Vincenzo, cosa rappresenta per te questa nuova esperienza al Grosseto?
"È una nuova sfida che affronto con grande entusiasmo. Il Grosseto è una società importante, con una storia prestigiosa e una tifoseria appassionata. Quando mi è stata prospettata questa possibilità ho percepito subito la volontà di costruire qualcosa di serio e duraturo, soprattutto per quanto riguarda il lavoro sui giovani. Ci tengo a ringraziare le due persone che hanno contribuito in modo fondamentale al mio arrivo a Grosseto: Salvatore Artino, stretto collaboratore del presidente, e il direttore sportivo Filippo Vetrini".
Quale sarà il tuo contributo all'interno del settore scouting biancorosso?
"Metterò a disposizione l'esperienza accumulata in questi anni. Lo scouting oggi non significa soltanto osservare un calciatore, ma comprenderne il potenziale, il percorso di crescita e il contesto più adatto per valorizzarlo.
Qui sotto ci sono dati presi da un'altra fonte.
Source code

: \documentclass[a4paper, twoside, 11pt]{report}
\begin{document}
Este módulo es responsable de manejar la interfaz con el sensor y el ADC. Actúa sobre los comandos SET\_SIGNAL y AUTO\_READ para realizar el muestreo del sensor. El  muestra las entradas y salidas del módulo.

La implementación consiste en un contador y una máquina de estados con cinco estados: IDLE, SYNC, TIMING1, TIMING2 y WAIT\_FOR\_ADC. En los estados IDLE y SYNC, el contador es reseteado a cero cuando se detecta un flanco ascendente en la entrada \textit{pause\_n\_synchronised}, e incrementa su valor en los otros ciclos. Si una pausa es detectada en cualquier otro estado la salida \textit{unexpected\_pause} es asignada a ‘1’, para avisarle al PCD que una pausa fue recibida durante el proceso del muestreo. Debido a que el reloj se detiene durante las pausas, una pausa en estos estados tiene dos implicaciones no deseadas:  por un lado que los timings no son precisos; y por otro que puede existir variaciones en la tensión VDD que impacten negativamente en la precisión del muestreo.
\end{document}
L'obiettivo è aiutare la società a individuare profili interessanti e a costruire un patrimonio tecnico per il futuro".
Dopo tanti anni di lavoro in Piemonte, egli ultimi anni hai ricoperto ruoli diversi tra Vis Pesaro e Tuttocuoio. Cosa ti hanno lasciato queste esperienze?
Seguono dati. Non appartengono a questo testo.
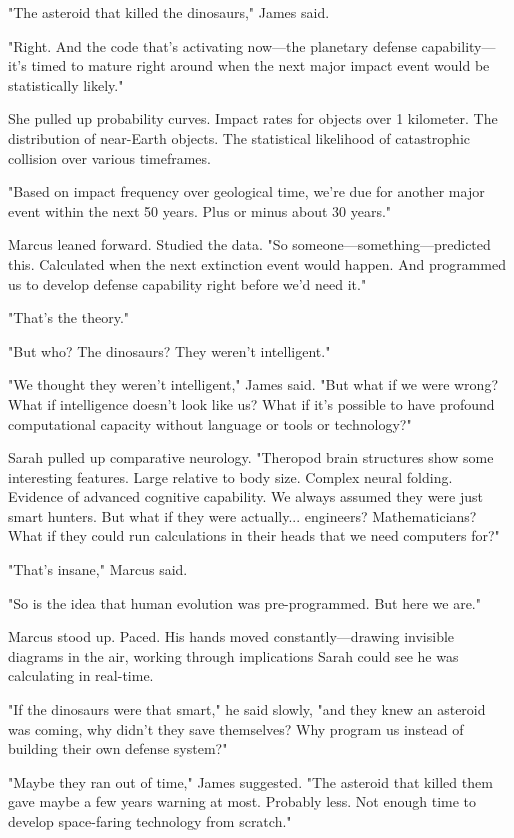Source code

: "The asteroid that killed the dinosaurs," James said.

"Right. And the code that's activating now—the planetary defense capability—it's timed to mature right around when the next major impact event would be statistically likely."

She pulled up probability curves. Impact rates for objects over 1 kilometer. The distribution of near-Earth objects. The statistical likelihood of catastrophic collision over various timeframes.

"Based on impact frequency over geological time, we're due for another major event within the next 50 years. Plus or minus about 30 years."

Marcus leaned forward. Studied the data. "So someone—something—predicted this. Calculated when the next extinction event would happen. And programmed us to develop defense capability right before we'd need it."

"That's the theory."

"But who? The dinosaurs? They weren't intelligent."

"We thought they weren't intelligent," James said. "But what if we were wrong? What if intelligence doesn't look like us? What if it's possible to have profound computational capacity without language or tools or technology?"

Sarah pulled up comparative neurology. "Theropod brain structures show some interesting features. Large relative to body size. Complex neural folding. Evidence of advanced cognitive capability. We always assumed they were just smart hunters. But what if they were actually... engineers? Mathematicians? What if they could run calculations in their heads that we need computers for?"

"That's insane," Marcus said.

"So is the idea that human evolution was pre-programmed. But here we are."

Marcus stood up. Paced. His hands moved constantly—drawing invisible diagrams in the air, working through implications Sarah could see he was calculating in real-time.

"If the dinosaurs were that smart," he said slowly, "and they knew an asteroid was coming, why didn't they save themselves? Why program us instead of building their own defense system?"

"Maybe they ran out of time," James suggested. "The asteroid that killed them gave maybe a few years warning at most. Probably less. Not enough time to develop space-faring technology from scratch."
"Sono state esperienze molto formative, che mi hanno permesso di ampliare ulteriormente le mie competenze e anche le mie conoscenze, anche se le soddisfazioni maggiori sono sempre arrivate dalla valorizzazione dei ragazzi. A livello personale, il prossimo passo sarà partecipare al corso a Coverciano per acquisire la qualifica da direttore sportivo professionista".
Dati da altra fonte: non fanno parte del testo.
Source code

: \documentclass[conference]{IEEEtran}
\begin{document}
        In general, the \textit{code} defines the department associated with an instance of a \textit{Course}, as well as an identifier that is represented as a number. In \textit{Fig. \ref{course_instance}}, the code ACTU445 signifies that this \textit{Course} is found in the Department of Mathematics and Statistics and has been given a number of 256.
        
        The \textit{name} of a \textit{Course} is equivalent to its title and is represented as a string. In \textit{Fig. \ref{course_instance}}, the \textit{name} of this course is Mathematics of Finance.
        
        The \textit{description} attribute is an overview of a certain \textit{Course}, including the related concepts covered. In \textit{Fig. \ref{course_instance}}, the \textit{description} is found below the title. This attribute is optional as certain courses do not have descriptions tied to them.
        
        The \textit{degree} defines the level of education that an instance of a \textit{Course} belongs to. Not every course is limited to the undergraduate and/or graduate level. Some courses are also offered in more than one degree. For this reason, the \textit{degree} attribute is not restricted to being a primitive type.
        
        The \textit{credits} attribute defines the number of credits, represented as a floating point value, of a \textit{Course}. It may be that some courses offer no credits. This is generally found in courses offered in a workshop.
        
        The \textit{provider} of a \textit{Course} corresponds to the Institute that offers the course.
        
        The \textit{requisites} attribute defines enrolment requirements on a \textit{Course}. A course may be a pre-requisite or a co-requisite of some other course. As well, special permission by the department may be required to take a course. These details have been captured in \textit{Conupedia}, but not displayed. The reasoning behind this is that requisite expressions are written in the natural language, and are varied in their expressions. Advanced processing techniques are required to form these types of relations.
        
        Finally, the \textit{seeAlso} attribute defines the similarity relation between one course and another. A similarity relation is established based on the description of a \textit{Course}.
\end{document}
Nel corso della tua carriera hai seguito tanti giovani talenti. Cosa serve oggi a un ragazzo per arrivare al professionismo?
"Il talento rimane fondamentale, ma da solo non basta più. Servono mentalità, sacrificio, continuità e la capacità di affrontare le difficoltà. Molti ragazzi hanno qualità tecniche importanti, ma la differenza spesso la fa l'atteggiamento quotidiano. Inoltre è essenziale trovarsi nell'ambiente giusto, con persone che sappiano accompagnare il percorso di crescita".
Hai sempre sottolineato l'importanza di costruire percorsi personalizzati per i giovani. È ancora questa la tua filosofia?
"Assolutamente sì. Ogni calciatore ha tempi di maturazione diversi. Ci sono ragazzi pronti molto presto e altri che esplodono più tardi. Per questo credo che il lavoro di scouting e consulenza debba andare oltre la semplice valutazione tecnica. Bisogna capire quale sia il percorso migliore per ogni singolo ragazzo".
Quanto conta oggi la rete di conoscenze costruita negli anni tra professionisti, dilettanti e settori giovanili?
"Conta tantissimo. In questi anni ho avuto la fortuna di conoscere dirigenti, allenatori e osservatori in tutta Italia. Questo permette di confrontarsi continuamente e di avere una visione più ampia del movimento calcistico. Le relazioni, se costruite con serietà e credibilità, diventano uno strumento importante per il lavoro quotidiano".
Dal campo alla scrivania: guardando al tuo percorso, c'è un filo conduttore che lega tutte le tue esperienze?
"Credo sia la passione per il calcio e soprattutto per la crescita dei giovani. Da allenatore, da dirigente o da scout, il mio obiettivo è sempre stato quello di aiutare i ragazzi a valorizzare le proprie qualità e a trovare le opportunità giuste".
Che messaggio vuoi mandare ai giovani del vivaio del Grosseto?
"Di lavorare ogni giorno con umiltà e determinazione. I sogni sono importanti, ma devono essere accompagnati dall'impegno. Nessuno regala niente, però chi dimostra qualità, serietà e voglia di migliorarsi può costruire un percorso importante. Il nostro compito sarà quello di mettere i ragazzi nelle condizioni migliori per esprimere il loro potenziale".